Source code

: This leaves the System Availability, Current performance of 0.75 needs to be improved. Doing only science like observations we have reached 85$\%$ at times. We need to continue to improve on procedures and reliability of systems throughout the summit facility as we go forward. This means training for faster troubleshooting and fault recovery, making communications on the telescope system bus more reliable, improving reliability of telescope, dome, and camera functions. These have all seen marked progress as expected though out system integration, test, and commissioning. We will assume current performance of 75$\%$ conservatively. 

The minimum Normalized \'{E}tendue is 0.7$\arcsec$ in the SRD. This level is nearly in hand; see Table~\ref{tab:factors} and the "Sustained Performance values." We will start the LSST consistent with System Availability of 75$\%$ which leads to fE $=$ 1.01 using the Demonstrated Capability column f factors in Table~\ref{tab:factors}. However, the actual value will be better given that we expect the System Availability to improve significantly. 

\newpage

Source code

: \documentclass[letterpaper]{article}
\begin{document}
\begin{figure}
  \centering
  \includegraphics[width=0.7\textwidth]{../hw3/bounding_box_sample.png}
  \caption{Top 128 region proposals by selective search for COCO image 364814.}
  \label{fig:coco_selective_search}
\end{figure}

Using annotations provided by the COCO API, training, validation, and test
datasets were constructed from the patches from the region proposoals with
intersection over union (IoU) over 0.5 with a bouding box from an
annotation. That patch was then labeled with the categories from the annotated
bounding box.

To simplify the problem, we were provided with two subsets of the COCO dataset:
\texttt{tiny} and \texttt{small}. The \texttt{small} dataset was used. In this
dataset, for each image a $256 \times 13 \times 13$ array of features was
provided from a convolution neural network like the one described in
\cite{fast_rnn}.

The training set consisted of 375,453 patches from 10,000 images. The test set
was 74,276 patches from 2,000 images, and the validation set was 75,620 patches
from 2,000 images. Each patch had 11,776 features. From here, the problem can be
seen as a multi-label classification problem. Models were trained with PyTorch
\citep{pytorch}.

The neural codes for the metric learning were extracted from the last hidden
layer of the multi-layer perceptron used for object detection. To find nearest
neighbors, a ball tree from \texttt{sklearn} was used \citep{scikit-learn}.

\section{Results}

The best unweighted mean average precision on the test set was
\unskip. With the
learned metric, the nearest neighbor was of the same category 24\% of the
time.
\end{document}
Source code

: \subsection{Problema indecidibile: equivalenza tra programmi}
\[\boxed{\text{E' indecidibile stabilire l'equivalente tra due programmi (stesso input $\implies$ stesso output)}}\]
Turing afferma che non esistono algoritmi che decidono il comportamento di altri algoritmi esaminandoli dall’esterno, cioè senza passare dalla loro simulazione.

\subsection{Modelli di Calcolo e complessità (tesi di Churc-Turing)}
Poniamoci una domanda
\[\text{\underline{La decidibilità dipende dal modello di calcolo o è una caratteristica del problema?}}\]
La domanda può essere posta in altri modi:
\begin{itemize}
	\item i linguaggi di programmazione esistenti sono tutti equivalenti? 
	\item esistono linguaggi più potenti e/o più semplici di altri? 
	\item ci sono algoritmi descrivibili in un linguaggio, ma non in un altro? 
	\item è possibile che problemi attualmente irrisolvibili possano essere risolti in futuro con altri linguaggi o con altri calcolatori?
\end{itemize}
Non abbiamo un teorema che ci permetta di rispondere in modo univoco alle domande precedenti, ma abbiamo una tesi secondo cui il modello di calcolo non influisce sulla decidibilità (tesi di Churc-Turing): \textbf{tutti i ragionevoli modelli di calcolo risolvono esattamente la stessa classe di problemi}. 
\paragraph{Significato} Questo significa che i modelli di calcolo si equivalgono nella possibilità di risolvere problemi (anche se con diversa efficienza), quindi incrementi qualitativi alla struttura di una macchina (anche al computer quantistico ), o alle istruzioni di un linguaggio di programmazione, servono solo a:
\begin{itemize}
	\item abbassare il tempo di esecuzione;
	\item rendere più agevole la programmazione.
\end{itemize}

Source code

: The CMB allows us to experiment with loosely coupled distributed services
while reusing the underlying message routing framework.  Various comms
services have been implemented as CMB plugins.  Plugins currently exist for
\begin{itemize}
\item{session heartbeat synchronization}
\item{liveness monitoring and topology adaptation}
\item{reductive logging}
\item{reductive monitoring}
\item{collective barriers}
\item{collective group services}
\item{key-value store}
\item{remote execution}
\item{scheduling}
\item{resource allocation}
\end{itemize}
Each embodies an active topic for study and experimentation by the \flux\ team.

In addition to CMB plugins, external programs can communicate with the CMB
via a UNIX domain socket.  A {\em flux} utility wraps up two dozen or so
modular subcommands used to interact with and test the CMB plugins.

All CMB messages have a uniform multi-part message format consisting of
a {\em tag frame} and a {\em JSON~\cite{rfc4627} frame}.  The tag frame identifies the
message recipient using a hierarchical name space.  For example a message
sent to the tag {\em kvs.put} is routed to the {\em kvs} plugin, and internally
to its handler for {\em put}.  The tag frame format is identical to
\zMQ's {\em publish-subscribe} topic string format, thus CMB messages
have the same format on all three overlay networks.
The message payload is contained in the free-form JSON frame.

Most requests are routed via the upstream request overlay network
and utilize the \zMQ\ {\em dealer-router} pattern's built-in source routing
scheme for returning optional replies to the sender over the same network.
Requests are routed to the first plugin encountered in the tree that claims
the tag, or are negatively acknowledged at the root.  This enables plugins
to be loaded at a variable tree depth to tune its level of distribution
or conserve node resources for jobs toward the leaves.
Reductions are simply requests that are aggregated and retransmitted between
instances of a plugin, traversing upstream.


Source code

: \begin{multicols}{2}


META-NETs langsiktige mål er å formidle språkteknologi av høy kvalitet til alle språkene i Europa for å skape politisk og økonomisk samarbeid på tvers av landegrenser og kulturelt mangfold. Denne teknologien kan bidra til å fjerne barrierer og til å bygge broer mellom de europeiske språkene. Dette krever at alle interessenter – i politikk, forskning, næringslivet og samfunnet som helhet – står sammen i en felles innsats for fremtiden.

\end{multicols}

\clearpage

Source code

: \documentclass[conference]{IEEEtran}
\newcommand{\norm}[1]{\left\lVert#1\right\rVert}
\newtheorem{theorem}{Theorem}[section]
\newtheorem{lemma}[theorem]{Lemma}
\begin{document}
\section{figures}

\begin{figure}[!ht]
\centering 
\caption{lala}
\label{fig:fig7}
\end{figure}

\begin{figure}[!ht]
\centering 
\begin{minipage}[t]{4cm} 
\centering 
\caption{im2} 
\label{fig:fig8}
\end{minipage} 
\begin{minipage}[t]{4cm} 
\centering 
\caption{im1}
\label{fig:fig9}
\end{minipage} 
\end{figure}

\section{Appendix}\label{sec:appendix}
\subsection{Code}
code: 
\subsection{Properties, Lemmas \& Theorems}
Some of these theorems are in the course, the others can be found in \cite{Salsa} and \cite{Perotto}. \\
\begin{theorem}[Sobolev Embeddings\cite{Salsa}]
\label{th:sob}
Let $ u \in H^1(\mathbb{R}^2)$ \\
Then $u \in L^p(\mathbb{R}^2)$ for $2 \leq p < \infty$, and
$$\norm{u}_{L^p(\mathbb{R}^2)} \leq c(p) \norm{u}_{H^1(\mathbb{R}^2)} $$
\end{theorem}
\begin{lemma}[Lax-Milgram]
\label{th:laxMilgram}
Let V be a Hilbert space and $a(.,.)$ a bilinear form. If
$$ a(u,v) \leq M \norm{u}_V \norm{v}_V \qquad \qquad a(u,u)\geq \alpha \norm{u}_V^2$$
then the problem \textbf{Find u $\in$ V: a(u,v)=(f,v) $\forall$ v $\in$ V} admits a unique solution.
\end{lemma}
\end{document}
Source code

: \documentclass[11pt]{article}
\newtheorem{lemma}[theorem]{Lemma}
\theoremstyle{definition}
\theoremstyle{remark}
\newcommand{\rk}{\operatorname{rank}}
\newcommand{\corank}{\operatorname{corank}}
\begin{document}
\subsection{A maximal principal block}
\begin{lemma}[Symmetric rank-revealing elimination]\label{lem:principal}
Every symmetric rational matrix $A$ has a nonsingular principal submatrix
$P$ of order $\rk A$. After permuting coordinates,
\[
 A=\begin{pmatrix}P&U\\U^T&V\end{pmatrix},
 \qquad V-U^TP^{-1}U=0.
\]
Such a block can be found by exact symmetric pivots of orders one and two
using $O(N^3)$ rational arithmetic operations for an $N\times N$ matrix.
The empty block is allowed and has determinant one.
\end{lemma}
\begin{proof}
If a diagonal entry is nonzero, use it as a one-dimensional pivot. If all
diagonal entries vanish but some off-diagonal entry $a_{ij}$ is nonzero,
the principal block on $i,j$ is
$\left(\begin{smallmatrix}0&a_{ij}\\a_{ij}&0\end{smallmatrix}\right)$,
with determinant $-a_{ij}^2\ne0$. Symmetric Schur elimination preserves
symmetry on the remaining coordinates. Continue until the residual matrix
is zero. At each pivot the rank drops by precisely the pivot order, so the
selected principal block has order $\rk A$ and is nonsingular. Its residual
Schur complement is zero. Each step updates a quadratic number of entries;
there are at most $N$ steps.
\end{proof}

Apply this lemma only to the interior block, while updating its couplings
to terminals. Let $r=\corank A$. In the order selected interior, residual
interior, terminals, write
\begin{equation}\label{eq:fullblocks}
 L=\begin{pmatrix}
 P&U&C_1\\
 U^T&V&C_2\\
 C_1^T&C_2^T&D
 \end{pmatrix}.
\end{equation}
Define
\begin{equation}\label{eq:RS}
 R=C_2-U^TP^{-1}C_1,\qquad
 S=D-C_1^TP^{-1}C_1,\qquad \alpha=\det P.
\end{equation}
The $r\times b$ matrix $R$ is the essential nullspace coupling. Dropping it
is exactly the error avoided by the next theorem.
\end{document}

* * * * * * * * *

> _REQUIRED ACTION_:
State the number of lines in the records that include the string "services", without any other words.

> _THE COMPLETED TASK_:
3